Gut für Gemeinden, die dem Gemeinderat eine ICT-Linie vorlegen und gleichzeitig anfangen wollen, Dinge umzusetzen.
Was ihr davon habt
Ihr spart teure Fehlentscheide: weniger Einzelbeschlüsse ohne Überblick, weniger Produkte, die nicht zusammenpassen. Der Gemeinderat sieht Kosten und Reihenfolge auf einen Blick. Die Verwaltung weiss, was diese Woche dran ist und was später kommt. Quick Wins laufen parallel, damit nicht monatelang nur geplant wird.
Braucht eure Gemeinde eine Digitalstrategie?
Ja, wenn mehrere ICT-Themen gleichzeitig anstehen und der Gemeinderat eine gemeinsame Linie braucht: Was zuerst, was später, was kostet es.
Eine Digitalstrategie ist bei uns kein Visionstext. Sie legt für 12 bis 24 Monate fest, welche Massnahmen in welcher Reihenfolge Sinn ergeben, welches Budget ihr einplanen sollt und welche Beschlüsse der Gemeinderat braucht. GEVER, Datenschutz, Verträge, Sicherheit: alles darf drinstehen, aber sortiert statt als lose Liste.
Warum das nötig ist: In der Verwaltung fehlt selten der Wille, sondern die Zeit, alles gegeneinander abzuwägen. IT-Anbieter schlagen ihre Produkte vor. Ohne Strategie kommt jedes Thema einzeln in die Sitzung, oft ohne Überblick. Dann entscheidet man nach Lautstärke oder nach dem nächsten Angebot, nicht nach Nutzen für die Gemeinde.
ICT gehört zusammen
Heute hängt in der Verwaltung fast alles mit ICT zusammen: GEVER, Fachanwendungen, Cloud, Datenschutz, IT-Sicherheit, Verträge mit Anbietern. Wer jedes Thema einzeln beschafft, baut Silos. Silos sind teuer: doppelte Daten, Schnittstellen, die niemand wartet, Abhängigkeiten von einem Anbieter, den ihr später schwer loswerdet.

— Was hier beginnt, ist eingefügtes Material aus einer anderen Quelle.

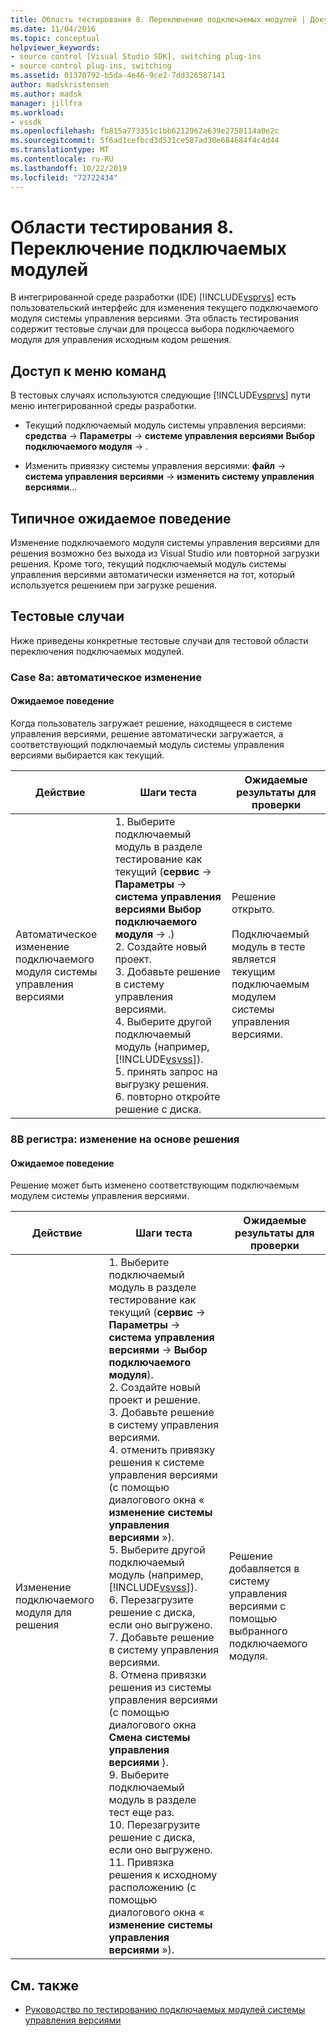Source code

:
 ```yaml
---
title: Область тестирования 8. Переключение подключаемых модулей | Документация Майкрософт
ms.date: 11/04/2016
ms.topic: conceptual
helpviewer_keywords:
- source control [Visual Studio SDK], switching plug-ins
- source control plug-ins, switching
ms.assetid: 01370792-b5da-4e46-9ce2-7dd326587141
author: madskristensen
ms.author: madsk
manager: jillfra
ms.workload:
- vssdk
ms.openlocfilehash: fb815a773351c1bb6212962a639e2758114a0e2c
ms.sourcegitcommit: 5f6ad1cefbcd3d531ce587ad30e684684f4c4d44
ms.translationtype: MT
ms.contentlocale: ru-RU
ms.lasthandoff: 10/22/2019
ms.locfileid: "72722434"
---
```

# <a name="test-area-8-plug-in-switching"></a>Области тестирования 8. Переключение подключаемых модулей
В интегрированной среде разработки (IDE) [!INCLUDE[vsprvs](../../code-quality/includes/vsprvs_md.md)] есть пользовательский интерфейс для изменения текущего подключаемого модуля системы управления версиями. Эта область тестирования содержит тестовые случаи для процесса выбора подключаемого модуля для управления исходным кодом решения.

## <a name="command-menu-access"></a>Доступ к меню команд
 В тестовых случаях используются следующие [!INCLUDE[vsprvs](../../code-quality/includes/vsprvs_md.md)] пути меню интегрированной среды разработки.

- Текущий подключаемый модуль системы управления версиями: **средства**  -> **Параметры**  -> **системе управления версиями** **Выбор подключаемого модуля** -> .

- Изменить привязку системы управления версиями: **файл**  -> **система управления версиями**  -> **изменить систему управления версиями**...

## <a name="common-expected-behavior"></a>Типичное ожидаемое поведение
 Изменение подключаемого модуля системы управления версиями для решения возможно без выхода из Visual Studio или повторной загрузки решения. Кроме того, текущий подключаемый модуль системы управления версиями автоматически изменяется на тот, который используется решением при загрузке решения.

## <a name="test-cases"></a>Тестовые случаи
 Ниже приведены конкретные тестовые случаи для тестовой области переключения подключаемых модулей.

### <a name="case-8a-automatic-change"></a>Case 8a: автоматическое изменение

#### <a name="expected-behavior"></a>Ожидаемое поведение
 Когда пользователь загружает решение, находящееся в системе управления версиями, решение автоматически загружается, а соответствующий подключаемый модуль системы управления версиями выбирается как текущий.

| Действие | Шаги теста | Ожидаемые результаты для проверки |
| - | - | - |
| Автоматическое изменение подключаемого модуля системы управления версиями | 1. Выберите подключаемый модуль в разделе тестирование как текущий (**сервис**  -> **Параметры**  -> **система управления версиями** **Выбор подключаемого модуля** -> .)<br />2. Создайте новый проект.<br />3. Добавьте решение в систему управления версиями.<br />4. Выберите другой подключаемый модуль (например, [!INCLUDE[vsvss](../../extensibility/includes/vsvss_md.md)]).<br />5. принять запрос на выгрузку решения.<br />6. повторно откройте решение с диска. | Решение открыто.<br /><br /> Подключаемый модуль в тесте является текущим подключаемым модулем системы управления версиями. |

### <a name="case-8b-solution-based-change"></a>8B регистра: изменение на основе решения

#### <a name="expected-behavior"></a>Ожидаемое поведение
 Решение может быть изменено соответствующим подключаемым модулем системы управления версиями.

| Действие | Шаги теста | Ожидаемые результаты для проверки |
|----------------------------------| - | - |
| Изменение подключаемого модуля для решения | 1. Выберите подключаемый модуль в разделе тестирование как текущий (**сервис**  -> **Параметры**  -> **система управления версиями**  -> **Выбор подключаемого модуля**).<br />2. Создайте новый проект и решение.<br />3. Добавьте решение в систему управления версиями.<br />4. отменить привязку решения к системе управления версиями (с помощью диалогового окна « **изменение системы управления версиями** »).<br />5. Выберите другой подключаемый модуль (например, [!INCLUDE[vsvss](../../extensibility/includes/vsvss_md.md)]).<br />6. Перезагрузите решение с диска, если оно выгружено.<br />7. Добавьте решение в систему управления версиями.<br />8. Отмена привязки решения из системы управления версиями (с помощью диалогового окна **Смена системы управления версиями** ).<br />9. Выберите подключаемый модуль в разделе тест еще раз.<br />10. Перезагрузите решение с диска, если оно выгружено.<br />11. Привязка решения к исходному расположению (с помощью диалогового окна « **изменение системы управления версиями** »). | Решение добавляется в систему управления версиями с помощью выбранного подключаемого модуля. |

## <a name="see-also"></a>См. также
- [Руководство по тестированию подключаемых модулей системы управления версиями](../../extensibility/internals/test-guide-for-source-control-plug-ins.md)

Eine Digitalstrategie verbindet die Themen. Ihr seht, welches System welches braucht, was zuerst kommen muss und wo ein Einzelbeschluss später teuer wird. So entscheidet der Gemeinderat nicht Silo für Silo, sondern mit Überblick.
Versandet die Strategie bei euch?
Oft ja: teures Papier, dann monatelang nichts. Deshalb planen wir nicht monatelang im stillen Kämmerlein. Quick Wins und erste Massnahmen laufen parallel. Was sofort geht, packen wir an oder bereiten den Beschluss vor. Was grösser ist, kommt in die Reihenfolge mit Budget.
Was im Paket steckt
Aufbauend auf der Standortbestimmung vertiefen wir die wichtigsten Themen. Ihr erhaltet eine schriftliche Digitalstrategie: konkrete Massnahmen, Reihenfolge, Abhängigkeiten und Risiken. Dazu Empfehlungen zu Beschaffung, Organisation, Sicherheit und Reglementen.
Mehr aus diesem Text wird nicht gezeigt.